• THE DATA:
========================================
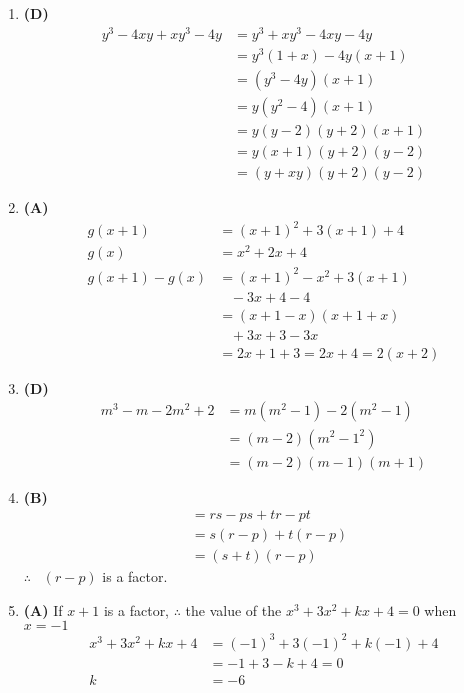 \begin{multicols}{2}
\begin{enumerate}[label={\textbf{\arabic*.}}]
    \item \textbf{(D)} 
        \begin{align*}
            y^3 - 4xy + xy^3 - 4y &= y^3 + xy^3 - 4xy - 4y \\
            &= {y}^{3}(1 + x) - 4y(x + 1) \\
            &= (y^3 - 4y)(x + 1) \\
            &= y(y^2 - 4)(x + 1) \\
            &= y(y - 2)(y + 2)(x + 1) \\
            &= y(x + 1)(y + 2)(y - 2) \\
            &= (y + xy)(y + 2)(y - 2)
        \end{align*}
    
    \item \textbf{(A)} \begin{align*}
        g(x + 1) &= (x + 1) ^2 + 3(x + 1) + 4  \\
        g(x) & = x^2 + 2x + 4 \\
        g(x + 1) - g(x) & = (x+ 1)^2 - x^2 + 3(x+1)  \\
        & \hspace{10pt} - 3x + 4 - 4 \\
        & = (x + 1 - x)(x + 1 + x) \\
        &\hspace{10pt} + 3x + 3 - 3x \\
        & = 2x + 1 + 3 = 2x + 4 = 2(x + 2)
    \end{align*}
    
    \item \textbf{(D)} \begin{align*} 
        m^3 - m -2m^2 + 2 &= m(m^2 -1) -2 (m^2 -1) \\
        & = (m - 2)(m^2 - 1^2) \\
        & = (m-2)(m-1)(m+1)
    \end{align*}

    \item \textbf{(B)} \begin{align*} 
        & = rs -ps + tr - pt \\
        & = s(r-p) + t(r-p) \\
        & = (s + t)(r-p)
    \end{align*}
    $\therefore \hspace{10pt} (r-p) $ is a factor.

    \item \textbf{(A)} If $x + 1$ is a factor, $\therefore$ the value of the $x^3 + 3x^2 + kx + 4 = 0$ when $x = -1$ \\
    \begin{align*}
        x^3 + 3x^2 + kx + 4 &= (-1)^3 + 3(-1)^2 +k(-1) + 4 \\
        & = -1 + 3 -k + 4 = 0 \\
        k & = -6 
    \end{align*}


\end{enumerate}
\end{multicols}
========================================
• EXERCISE REQUIREMENTS:
Could you restate, word for word, the lines above from the one with "y^3 - 4xy +" to the one with "is a factor.", both included?

• SOLUTION:
            y^3 - 4xy + xy^3 - 4y &= y^3 + xy^3 - 4xy - 4y \\
            &= {y}^{3}(1 + x) - 4y(x + 1) \\
            &= (y^3 - 4y)(x + 1) \\
            &= y(y^2 - 4)(x + 1) \\
            &= y(y - 2)(y + 2)(x + 1) \\
            &= y(x + 1)(y + 2)(y - 2) \\
            &= (y + xy)(y + 2)(y - 2)
        \end{align*}
    
    \item \textbf{(A)} \begin{align*}
        g(x + 1) &= (x + 1) ^2 + 3(x + 1) + 4  \\
        g(x) & = x^2 + 2x + 4 \\
        g(x + 1) - g(x) & = (x+ 1)^2 - x^2 + 3(x+1)  \\
        & \hspace{10pt} - 3x + 4 - 4 \\
        & = (x + 1 - x)(x + 1 + x) \\
        &\hspace{10pt} + 3x + 3 - 3x \\
        & = 2x + 1 + 3 = 2x + 4 = 2(x + 2)
    \end{align*}
    
    \item \textbf{(D)} \begin{align*} 
        m^3 - m -2m^2 + 2 &= m(m^2 -1) -2 (m^2 -1) \\
        & = (m - 2)(m^2 - 1^2) \\
        & = (m-2)(m-1)(m+1)
    \end{align*}

    \item \textbf{(B)} \begin{align*} 
        & = rs -ps + tr - pt \\
        & = s(r-p) + t(r-p) \\
        & = (s + t)(r-p)
    \end{align*}
    $\therefore \hspace{10pt} (r-p) $ is a factor.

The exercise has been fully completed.